Pictures paired with source code
--
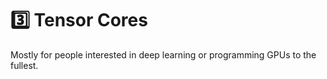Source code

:# 3️⃣ Tensor Cores
Mostly for people interested in deep learning or programming GPUs to the fullest.
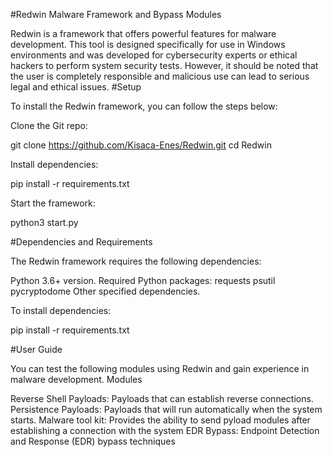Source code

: #Redwin
Malware Framework and Bypass Modules

Redwin is a framework that offers powerful features for malware development. This tool is designed specifically for use in Windows environments and was developed for cybersecurity experts or ethical hackers to perform system security tests. However, it should be noted that the user is completely responsible and malicious use can lead to serious legal and ethical issues.
#Setup

To install the Redwin framework, you can follow the steps below:

Clone the Git repo:

git clone https://github.com/Kisaca-Enes/Redwin.git
cd Redwin

Install dependencies:

pip install -r requirements.txt

Start the framework:

python3 start.py

#Dependencies and Requirements

The Redwin framework requires the following dependencies:

Python 3.6+ version.
Required Python packages:
requests
psutil
pycryptodome
Other specified dependencies.

To install dependencies:

pip install -r requirements.txt

#User Guide

You can test the following modules using Redwin and gain experience in malware development.
Modules

Reverse Shell Payloads: Payloads that can establish reverse connections.
Persistence Payloads: Payloads that will run automatically when the system starts.
Malware tool kit: Provides the ability to send pyload modules after establishing a connection with the system
EDR Bypass: Endpoint Detection and Response (EDR) bypass techniques
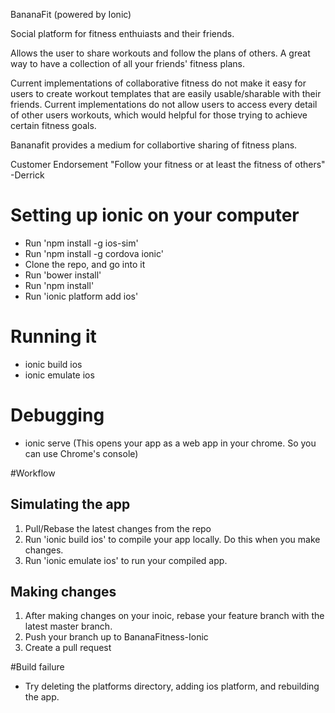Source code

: BananaFit (powered by Ionic)

  Social platform for fitness enthuiasts and their friends.

  Allows the user to share workouts and follow the plans of others. A great way to have a collection of all your friends'
  fitness plans.

  Current implementations of collaborative fitness do not make it easy for users to create workout templates
  that are easily usable/sharable with their friends. Current implementations do not allow users to access every detail
  of other users workouts, which would helpful for those trying to achieve certain fitness goals.
  
  Bananafit provides a medium for collabortive sharing of fitness plans.

Customer Endorsement
  "Follow your fitness or at least the fitness of others" -Derrick

# Setting up ionic on your computer
  - Run 'npm install -g ios-sim'
  - Run 'npm install -g cordova ionic'
  - Clone the repo, and go into it
  - Run 'bower install'
  - Run 'npm install'
  - Run 'ionic platform add ios'

# Running it
  - ionic build ios
  - ionic emulate ios
  
# Debugging
  - ionic serve (This opens your app as a web app in your chrome. So you can use Chrome's console)

#Workflow
## Simulating the app
  1. Pull/Rebase the latest changes from the repo
  3. Run 'ionic build ios' to compile your app locally. Do this when you make changes.
  4. Run 'ionic emulate ios' to run your compiled app.
  
## Making changes
  1. After making changes on your inoic, rebase your feature branch with the latest master branch.
  2. Push your branch up to BananaFitness-Ionic
  3. Create a pull request

#Build failure
  - Try deleting the platforms directory, adding ios platform, and rebuilding the app.
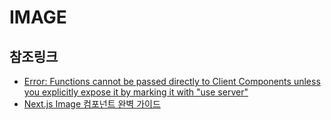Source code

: # IMAGE

## 참조링크

- [Error: Functions cannot be passed directly to Client Components unless you explicitly expose it by marking it with "use server"](https://github.com/vercel/next.js/discussions/49625)
- [Next.js Image 컴포넌트 완벽 가이드](https://mycodings.fly.dev/blog/2022-09-08-all-about-nextjs-image-component)
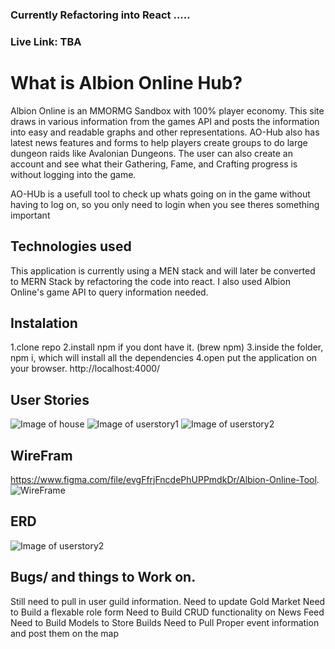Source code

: ### Currently Refactoring into React ..... 
### Live Link: TBA

# What is Albion Online Hub?
Albion Online is an MMORMG Sandbox with 100% player economy. This site draws in various information from the games API
and posts the information into easy and readable graphs and other representations. AO-Hub also has latest news features
and forms to help players create groups to do large dungeon raids like Avalonian Dungeons. The user can also create an 
account and see what their Gathering, Fame, and Crafting progress is without logging into the game.

AO-HUb is a usefull tool to check up whats going on in the game without having to log on, so you only need to login
when you see theres something important

## Technologies used
This application is currently using a MEN stack and will later be converted to MERN Stack by refactoring the code into react.
I also used Albion Online's game API to query information needed.

## Instalation
1.clone repo
2.install npm if you dont have it. (brew npm)
3.inside the folder, npm i, which will install all the dependencies
4.open put the application on your browser. http://localhost:4000/

## User Stories
![Image of house](https://git.generalassemb.ly/ishepard/Albion-Online-Hub/blob/master/userstory_title.png)
![Image of userstory1](https://git.generalassemb.ly/ishepard/Albion-Online-Hub/blob/master/userstory1.png)
![Image of userstory2](https://git.generalassemb.ly/ishepard/Albion-Online-Hub/blob/master/userstory2.png)

## WireFram
https://www.figma.com/file/evgFfrjFncdePhUPPmdkDr/Albion-Online-Tool.
![WireFrame](https://git.generalassemb.ly/ishepard/Albion-Online-Hub/blob/master/AO%20WireFrame.png)

## ERD
![Image of userstory2](https://git.generalassemb.ly/ishepard/Albion-Online-Hub/blob/master/ERD.png)

## Bugs/ and things to Work on.
Still need to pull in user guild information.
Need to update Gold Market
Need to Build a flexable role form
Need to Build CRUD functionality on News Feed
Need to Build Models to Store Builds
Need to Pull Proper event information and post them on the map



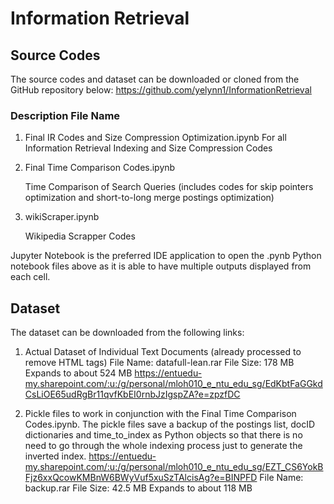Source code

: # Information Retrieval

## Source Codes
The source codes and dataset can be downloaded or cloned from the GitHub repository below:
https://github.com/yelynn1/InformationRetrieval

### Description	File Name
1) Final IR Codes and Size Compression Optimization.ipynb  For all Information Retrieval Indexing and Size Compression Codes

2) Final Time Comparison Codes.ipynb

   Time Comparison of Search Queries (includes codes for skip pointers optimization and short-to-long merge postings optimization)
 
3) wikiScraper.ipynb

   Wikipedia Scrapper Codes

Jupyter Notebook is the preferred IDE application to open the .pynb Python notebook files above as it is able to have multiple outputs displayed from each cell.

## Dataset
The dataset can be downloaded from the following links:
1) Actual Dataset of Individual Text Documents (already processed to remove HTML tags)
   File Name: datafull-lean.rar
   File Size: 178 MB
   Expands to about 524 MB
   https://entuedu-my.sharepoint.com/:u:/g/personal/mloh010_e_ntu_edu_sg/EdKbtFaGGkdCsLiOE65udRgBr11qvfKbEI0rnbJzIgspZA?e=zpzfDC

2) Pickle files to work in conjunction with the Final Time Comparison Codes.ipynb.
   The pickle files save a backup of the postings list, docID dictionaries and time_to_index as Python objects so that there is no need    to go through the whole indexing process just to generate the inverted index.
   https://entuedu-my.sharepoint.com/:u:/g/personal/mloh010_e_ntu_edu_sg/EZT_CS6YokBFjz6xxQcowKMBnW6BWyVuf5xuSzTAlcisAg?e=BINPFD
   File Name: backup.rar 
   File Size: 42.5 MB
   Expands to about 118 MB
--
§ **WHAT NEEDS TO BE DONE**
Go through the records above and copy each line where "Bypass" is found.

§ **OUTPUT FOR THIS EXERCISE**
Malware Framework and Bypass Modules
EDR Bypass: Endpoint Detection and Response (EDR) bypass techniques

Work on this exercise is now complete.